▸ Dataset records
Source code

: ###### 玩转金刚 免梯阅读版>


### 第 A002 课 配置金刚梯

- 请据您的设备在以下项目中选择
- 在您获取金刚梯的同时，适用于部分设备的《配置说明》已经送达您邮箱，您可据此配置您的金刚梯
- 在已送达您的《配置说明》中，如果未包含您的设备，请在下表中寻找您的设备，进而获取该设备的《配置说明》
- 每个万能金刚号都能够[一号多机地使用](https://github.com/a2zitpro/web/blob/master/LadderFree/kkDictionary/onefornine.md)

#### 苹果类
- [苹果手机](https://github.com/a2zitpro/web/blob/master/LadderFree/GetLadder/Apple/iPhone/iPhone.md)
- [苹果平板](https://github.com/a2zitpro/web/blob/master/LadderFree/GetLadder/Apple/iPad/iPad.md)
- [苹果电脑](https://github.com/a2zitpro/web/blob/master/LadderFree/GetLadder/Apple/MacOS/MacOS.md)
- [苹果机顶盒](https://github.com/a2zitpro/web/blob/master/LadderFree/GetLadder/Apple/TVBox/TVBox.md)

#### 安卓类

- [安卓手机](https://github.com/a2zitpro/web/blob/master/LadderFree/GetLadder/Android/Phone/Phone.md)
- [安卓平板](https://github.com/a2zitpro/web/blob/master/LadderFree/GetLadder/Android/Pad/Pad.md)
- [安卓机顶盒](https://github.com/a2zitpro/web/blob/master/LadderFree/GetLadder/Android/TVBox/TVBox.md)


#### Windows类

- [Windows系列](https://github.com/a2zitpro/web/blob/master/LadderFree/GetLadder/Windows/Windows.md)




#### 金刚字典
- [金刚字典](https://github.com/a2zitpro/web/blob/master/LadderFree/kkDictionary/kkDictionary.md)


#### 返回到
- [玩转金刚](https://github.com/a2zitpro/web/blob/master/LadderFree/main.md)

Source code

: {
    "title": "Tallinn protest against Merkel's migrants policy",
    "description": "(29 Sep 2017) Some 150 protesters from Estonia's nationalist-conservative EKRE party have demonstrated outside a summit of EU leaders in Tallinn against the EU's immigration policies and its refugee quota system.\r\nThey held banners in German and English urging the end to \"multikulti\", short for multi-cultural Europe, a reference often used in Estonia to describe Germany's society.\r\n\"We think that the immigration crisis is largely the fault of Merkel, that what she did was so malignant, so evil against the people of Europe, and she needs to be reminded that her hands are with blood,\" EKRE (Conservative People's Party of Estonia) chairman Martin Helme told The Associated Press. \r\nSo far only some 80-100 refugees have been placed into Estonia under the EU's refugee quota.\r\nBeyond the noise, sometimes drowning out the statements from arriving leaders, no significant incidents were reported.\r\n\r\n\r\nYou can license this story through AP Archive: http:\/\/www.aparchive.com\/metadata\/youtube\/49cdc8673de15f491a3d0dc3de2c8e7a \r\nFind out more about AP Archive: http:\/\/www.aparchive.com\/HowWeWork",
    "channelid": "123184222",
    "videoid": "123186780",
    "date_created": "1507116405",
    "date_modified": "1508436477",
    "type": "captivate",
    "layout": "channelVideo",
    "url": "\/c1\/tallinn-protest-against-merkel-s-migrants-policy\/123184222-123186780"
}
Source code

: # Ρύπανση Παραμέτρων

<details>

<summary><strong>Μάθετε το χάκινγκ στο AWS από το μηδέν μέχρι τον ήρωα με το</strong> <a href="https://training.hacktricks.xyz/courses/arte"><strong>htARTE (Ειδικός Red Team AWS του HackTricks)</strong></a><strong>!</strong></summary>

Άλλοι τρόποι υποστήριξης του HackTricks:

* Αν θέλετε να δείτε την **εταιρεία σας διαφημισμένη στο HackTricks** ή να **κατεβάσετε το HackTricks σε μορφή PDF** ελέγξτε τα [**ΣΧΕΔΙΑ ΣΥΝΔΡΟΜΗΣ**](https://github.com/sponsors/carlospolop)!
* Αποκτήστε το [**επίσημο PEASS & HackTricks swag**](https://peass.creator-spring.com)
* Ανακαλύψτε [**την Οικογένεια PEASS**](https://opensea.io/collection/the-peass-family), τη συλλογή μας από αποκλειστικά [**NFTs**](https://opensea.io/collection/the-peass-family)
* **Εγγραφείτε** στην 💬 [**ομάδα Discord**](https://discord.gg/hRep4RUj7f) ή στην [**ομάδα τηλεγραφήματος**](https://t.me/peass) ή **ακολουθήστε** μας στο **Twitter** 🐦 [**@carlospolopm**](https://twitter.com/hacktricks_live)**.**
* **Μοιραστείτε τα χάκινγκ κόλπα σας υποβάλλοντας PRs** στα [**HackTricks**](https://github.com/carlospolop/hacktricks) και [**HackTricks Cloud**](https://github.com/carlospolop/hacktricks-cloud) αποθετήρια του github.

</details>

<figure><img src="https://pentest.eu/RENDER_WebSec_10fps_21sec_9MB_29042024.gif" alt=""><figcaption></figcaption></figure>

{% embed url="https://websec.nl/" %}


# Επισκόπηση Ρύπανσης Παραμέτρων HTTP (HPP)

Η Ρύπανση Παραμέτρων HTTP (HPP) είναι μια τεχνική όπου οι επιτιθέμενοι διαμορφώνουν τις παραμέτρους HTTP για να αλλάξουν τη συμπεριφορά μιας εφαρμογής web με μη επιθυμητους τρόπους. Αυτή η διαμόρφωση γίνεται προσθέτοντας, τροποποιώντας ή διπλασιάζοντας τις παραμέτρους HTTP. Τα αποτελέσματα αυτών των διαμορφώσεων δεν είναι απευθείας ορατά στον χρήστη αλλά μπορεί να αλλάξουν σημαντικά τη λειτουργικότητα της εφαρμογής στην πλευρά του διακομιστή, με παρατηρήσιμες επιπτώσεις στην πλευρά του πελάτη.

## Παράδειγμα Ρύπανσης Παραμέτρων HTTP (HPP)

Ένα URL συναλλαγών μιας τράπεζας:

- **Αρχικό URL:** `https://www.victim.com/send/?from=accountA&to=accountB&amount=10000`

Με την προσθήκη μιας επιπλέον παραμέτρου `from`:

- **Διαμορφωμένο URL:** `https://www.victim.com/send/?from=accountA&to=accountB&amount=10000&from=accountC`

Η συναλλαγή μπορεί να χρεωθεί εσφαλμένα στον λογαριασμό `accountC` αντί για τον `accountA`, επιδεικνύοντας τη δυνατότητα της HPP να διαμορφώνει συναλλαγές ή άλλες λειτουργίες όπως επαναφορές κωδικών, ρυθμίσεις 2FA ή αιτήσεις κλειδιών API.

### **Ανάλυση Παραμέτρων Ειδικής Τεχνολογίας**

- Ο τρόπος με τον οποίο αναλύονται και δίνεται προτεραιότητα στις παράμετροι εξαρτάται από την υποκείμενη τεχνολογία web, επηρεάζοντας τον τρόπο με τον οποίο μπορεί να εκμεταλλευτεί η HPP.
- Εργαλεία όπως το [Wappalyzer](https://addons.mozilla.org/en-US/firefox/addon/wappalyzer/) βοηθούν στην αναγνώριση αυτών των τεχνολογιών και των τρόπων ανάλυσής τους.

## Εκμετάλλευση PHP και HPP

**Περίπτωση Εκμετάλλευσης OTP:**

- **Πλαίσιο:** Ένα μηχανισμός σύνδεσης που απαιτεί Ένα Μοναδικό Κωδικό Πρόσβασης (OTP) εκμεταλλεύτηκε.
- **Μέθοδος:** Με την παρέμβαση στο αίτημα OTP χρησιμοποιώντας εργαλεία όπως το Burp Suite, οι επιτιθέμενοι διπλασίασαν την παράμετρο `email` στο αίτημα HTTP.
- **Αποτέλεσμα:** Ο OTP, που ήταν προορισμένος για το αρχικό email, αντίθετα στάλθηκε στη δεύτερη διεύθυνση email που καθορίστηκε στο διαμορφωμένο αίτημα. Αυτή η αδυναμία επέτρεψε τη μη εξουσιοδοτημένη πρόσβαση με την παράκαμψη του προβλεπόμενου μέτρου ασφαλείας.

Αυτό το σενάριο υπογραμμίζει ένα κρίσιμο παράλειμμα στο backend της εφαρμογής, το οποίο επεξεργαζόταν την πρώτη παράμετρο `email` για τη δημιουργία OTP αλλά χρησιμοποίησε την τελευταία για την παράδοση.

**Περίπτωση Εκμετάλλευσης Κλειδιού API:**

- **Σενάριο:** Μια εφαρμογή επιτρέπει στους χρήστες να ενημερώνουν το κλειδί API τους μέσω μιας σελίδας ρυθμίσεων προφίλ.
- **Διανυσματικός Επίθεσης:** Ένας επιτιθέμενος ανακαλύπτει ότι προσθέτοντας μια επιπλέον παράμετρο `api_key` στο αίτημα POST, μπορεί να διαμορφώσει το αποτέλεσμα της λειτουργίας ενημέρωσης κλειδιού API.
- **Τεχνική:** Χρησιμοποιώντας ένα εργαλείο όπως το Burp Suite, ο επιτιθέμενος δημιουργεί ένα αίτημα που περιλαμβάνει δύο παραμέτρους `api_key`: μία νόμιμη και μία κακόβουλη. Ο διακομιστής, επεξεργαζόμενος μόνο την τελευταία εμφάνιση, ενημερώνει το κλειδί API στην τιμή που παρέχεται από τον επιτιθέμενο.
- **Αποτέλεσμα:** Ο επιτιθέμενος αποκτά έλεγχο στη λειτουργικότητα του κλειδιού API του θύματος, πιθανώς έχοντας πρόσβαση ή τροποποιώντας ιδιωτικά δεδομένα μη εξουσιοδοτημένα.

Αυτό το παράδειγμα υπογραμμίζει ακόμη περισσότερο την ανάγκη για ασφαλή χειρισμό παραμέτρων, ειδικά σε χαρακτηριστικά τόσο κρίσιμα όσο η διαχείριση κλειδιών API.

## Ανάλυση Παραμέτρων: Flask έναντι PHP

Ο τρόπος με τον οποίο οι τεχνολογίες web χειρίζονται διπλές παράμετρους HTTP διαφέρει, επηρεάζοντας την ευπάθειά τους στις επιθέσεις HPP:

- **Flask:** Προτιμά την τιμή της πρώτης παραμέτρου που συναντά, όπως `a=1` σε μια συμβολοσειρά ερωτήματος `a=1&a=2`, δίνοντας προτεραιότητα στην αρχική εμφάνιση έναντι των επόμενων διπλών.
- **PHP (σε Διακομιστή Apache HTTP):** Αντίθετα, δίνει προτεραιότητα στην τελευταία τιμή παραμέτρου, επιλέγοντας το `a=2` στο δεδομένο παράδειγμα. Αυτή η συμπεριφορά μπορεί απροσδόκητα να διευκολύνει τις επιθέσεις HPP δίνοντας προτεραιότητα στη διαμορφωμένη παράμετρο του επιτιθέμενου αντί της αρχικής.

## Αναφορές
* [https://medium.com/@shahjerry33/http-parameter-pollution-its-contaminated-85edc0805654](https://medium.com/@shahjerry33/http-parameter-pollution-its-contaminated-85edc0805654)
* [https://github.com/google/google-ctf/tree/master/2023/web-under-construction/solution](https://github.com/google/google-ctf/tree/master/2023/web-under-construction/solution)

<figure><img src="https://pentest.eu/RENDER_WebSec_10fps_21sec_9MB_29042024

▸ What the task requires
When a line among the entries contains "policy", pull that line out.

▸ Reply to the exercise
    "title": "Tallinn protest against Merkel's migrants policy",
    "url": "\/c1\/tallinn-protest-against-merkel-s-migrants-policy\/123184222-123186780"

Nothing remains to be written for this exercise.